## DATASET CONTENT
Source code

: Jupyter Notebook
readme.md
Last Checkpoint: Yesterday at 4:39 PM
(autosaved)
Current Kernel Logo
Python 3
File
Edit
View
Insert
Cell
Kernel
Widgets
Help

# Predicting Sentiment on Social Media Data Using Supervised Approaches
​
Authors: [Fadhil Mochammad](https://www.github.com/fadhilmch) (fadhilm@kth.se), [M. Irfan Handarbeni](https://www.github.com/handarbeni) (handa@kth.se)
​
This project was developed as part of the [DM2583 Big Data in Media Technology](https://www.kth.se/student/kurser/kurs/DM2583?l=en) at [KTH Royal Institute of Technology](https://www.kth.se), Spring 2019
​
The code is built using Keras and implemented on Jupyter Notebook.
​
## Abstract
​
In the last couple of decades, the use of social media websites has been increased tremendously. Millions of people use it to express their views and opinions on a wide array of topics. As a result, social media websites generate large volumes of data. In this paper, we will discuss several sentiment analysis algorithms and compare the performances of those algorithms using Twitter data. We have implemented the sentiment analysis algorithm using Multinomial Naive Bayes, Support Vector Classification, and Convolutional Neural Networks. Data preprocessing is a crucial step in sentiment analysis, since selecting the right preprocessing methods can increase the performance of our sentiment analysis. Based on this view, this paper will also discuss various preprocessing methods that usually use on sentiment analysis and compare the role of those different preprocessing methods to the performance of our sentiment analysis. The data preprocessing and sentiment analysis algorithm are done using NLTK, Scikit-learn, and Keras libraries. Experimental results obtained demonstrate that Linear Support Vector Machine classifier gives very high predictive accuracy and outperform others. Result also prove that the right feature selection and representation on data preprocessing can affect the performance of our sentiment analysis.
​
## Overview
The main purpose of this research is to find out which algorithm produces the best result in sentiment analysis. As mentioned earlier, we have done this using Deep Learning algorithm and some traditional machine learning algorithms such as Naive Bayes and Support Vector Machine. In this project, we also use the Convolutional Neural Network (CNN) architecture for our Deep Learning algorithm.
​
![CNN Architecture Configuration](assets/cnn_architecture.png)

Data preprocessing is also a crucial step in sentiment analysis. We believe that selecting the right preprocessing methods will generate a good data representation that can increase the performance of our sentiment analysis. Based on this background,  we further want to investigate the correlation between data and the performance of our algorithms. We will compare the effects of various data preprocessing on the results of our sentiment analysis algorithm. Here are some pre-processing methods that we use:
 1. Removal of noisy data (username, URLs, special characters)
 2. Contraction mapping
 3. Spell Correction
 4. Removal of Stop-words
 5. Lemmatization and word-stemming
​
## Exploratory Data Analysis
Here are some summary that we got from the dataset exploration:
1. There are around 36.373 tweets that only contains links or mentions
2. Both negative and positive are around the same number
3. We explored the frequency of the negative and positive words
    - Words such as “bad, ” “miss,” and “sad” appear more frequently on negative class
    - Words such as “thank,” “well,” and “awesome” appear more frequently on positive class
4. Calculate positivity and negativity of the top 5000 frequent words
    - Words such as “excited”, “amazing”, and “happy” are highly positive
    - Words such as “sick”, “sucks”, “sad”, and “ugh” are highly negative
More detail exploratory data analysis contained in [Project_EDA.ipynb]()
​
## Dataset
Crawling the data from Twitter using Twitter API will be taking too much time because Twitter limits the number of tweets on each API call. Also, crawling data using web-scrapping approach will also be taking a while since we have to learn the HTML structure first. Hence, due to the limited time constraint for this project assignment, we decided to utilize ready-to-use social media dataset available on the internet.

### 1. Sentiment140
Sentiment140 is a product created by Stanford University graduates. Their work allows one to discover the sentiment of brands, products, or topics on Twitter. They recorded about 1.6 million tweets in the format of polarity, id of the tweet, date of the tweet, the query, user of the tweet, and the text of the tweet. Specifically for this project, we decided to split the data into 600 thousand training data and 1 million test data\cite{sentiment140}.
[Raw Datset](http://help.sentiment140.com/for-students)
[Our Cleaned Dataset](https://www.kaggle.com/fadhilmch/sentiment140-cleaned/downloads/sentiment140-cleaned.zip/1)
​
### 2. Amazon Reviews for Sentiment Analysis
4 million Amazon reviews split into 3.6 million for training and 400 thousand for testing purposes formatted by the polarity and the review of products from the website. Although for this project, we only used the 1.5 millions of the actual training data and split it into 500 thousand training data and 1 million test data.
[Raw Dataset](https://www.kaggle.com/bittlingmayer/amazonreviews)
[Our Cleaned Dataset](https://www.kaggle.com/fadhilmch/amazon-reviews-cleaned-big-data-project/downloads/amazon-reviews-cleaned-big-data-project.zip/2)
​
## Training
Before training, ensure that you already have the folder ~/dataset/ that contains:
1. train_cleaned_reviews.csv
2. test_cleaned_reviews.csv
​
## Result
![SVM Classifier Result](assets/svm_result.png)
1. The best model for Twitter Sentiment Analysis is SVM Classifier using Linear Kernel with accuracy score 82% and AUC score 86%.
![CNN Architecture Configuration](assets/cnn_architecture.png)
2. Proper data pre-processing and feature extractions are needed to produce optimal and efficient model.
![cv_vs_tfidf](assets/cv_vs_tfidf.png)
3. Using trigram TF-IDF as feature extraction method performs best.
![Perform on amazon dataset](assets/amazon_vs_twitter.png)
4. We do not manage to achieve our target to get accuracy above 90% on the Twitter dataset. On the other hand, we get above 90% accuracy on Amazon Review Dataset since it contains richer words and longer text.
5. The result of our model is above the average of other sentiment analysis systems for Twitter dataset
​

## EXERCISE AIM
Note every line in the material with "from" and copy it.

## ANSWER TO THIS PROBLEM
Here are some summary that we got from the dataset exploration:
Crawling the data from Twitter using Twitter API will be taking too much time because Twitter limits the number of tweets on each API call. Also, crawling data using web-scrapping approach will also be taking a while since we have to learn the HTML structure first. Hence, due to the limited time constraint for this project assignment, we decided to utilize ready-to-use social media dataset available on the internet.
4 million Amazon reviews split into 3.6 million for training and 400 thousand for testing purposes formatted by the polarity and the review of products from the website. Although for this project, we only used the 1.5 millions of the actual training data and split it into 500 thousand training data and 1 million test data.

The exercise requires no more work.